Saved entries

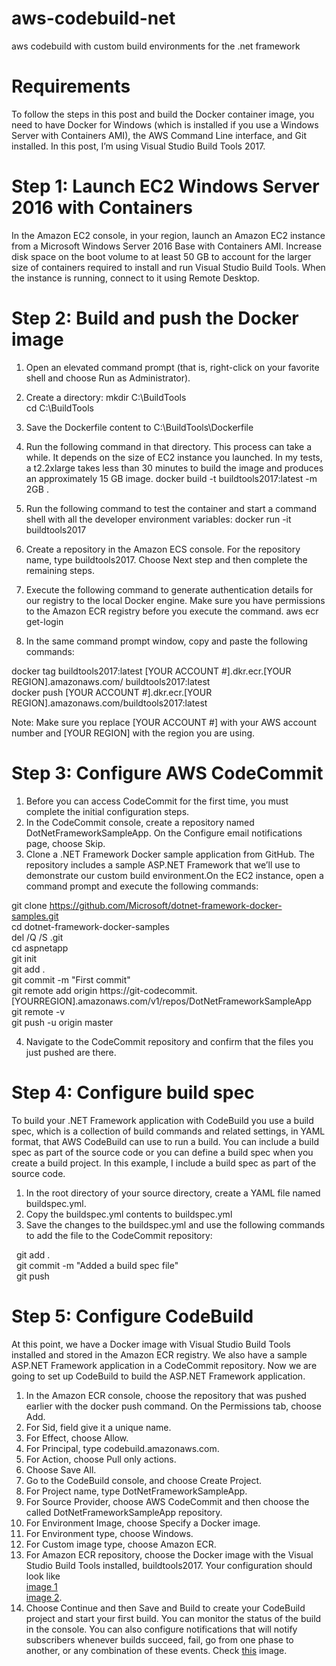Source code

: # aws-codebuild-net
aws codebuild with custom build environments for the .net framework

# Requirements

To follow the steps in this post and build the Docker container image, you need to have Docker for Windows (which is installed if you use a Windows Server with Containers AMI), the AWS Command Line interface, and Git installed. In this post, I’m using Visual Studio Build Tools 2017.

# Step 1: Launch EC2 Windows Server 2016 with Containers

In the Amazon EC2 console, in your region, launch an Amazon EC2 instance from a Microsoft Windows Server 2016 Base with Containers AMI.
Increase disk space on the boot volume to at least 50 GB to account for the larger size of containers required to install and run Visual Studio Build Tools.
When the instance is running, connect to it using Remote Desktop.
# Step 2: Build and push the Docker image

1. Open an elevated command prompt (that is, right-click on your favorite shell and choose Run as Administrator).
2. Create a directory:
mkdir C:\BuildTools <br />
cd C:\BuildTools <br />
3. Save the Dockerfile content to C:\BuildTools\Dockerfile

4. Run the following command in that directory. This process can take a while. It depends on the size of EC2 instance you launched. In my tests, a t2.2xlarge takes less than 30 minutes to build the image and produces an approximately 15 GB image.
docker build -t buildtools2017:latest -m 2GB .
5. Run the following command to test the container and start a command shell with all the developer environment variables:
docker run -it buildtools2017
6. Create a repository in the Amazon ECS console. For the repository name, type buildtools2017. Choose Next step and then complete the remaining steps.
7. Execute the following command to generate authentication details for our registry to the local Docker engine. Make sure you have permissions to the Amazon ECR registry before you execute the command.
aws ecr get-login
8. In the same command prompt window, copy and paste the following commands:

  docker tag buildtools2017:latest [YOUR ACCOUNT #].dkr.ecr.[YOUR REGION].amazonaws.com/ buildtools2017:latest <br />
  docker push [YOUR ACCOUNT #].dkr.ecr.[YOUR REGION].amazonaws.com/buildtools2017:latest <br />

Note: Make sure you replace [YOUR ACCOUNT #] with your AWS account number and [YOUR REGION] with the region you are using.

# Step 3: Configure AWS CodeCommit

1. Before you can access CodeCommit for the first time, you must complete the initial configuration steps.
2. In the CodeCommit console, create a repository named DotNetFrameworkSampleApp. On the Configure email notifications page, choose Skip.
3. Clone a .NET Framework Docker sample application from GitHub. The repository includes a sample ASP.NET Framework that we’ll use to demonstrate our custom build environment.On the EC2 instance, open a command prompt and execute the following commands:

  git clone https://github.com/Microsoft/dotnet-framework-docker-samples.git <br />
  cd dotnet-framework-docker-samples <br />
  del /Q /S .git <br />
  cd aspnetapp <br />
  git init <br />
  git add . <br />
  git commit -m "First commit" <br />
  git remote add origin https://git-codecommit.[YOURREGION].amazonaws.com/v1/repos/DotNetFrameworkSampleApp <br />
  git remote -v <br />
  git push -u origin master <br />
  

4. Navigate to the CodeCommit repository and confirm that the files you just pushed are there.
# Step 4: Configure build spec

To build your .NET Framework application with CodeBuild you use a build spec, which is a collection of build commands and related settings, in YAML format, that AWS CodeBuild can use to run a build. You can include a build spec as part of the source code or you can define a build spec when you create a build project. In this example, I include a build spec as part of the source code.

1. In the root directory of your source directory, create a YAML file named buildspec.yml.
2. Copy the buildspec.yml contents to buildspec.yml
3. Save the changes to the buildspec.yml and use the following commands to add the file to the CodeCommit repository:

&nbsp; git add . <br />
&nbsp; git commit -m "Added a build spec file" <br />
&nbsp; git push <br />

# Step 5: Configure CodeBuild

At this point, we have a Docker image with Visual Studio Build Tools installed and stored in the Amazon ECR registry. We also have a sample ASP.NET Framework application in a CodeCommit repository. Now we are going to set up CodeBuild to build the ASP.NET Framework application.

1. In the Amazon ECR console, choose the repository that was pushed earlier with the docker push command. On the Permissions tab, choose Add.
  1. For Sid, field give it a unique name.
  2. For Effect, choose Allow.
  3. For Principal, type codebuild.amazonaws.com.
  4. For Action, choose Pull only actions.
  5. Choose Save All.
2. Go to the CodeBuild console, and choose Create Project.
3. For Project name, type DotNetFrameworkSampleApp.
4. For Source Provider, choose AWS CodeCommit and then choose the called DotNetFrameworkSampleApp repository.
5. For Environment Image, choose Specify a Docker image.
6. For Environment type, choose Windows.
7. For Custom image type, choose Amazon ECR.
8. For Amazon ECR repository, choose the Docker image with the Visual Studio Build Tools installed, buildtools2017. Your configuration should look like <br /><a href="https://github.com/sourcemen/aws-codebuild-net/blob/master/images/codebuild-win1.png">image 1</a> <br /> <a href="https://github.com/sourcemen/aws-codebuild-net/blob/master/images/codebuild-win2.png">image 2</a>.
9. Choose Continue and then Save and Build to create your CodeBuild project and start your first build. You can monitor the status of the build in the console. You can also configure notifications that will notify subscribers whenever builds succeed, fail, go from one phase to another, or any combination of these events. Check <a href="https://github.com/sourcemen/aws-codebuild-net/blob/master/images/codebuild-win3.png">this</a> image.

About this task
For each line above that includes "complete", copy the line.

Task output
6. Create a repository in the Amazon ECS console. For the repository name, type buildtools2017. Choose Next step and then complete the remaining steps.
1. Before you can access CodeCommit for the first time, you must complete the initial configuration steps.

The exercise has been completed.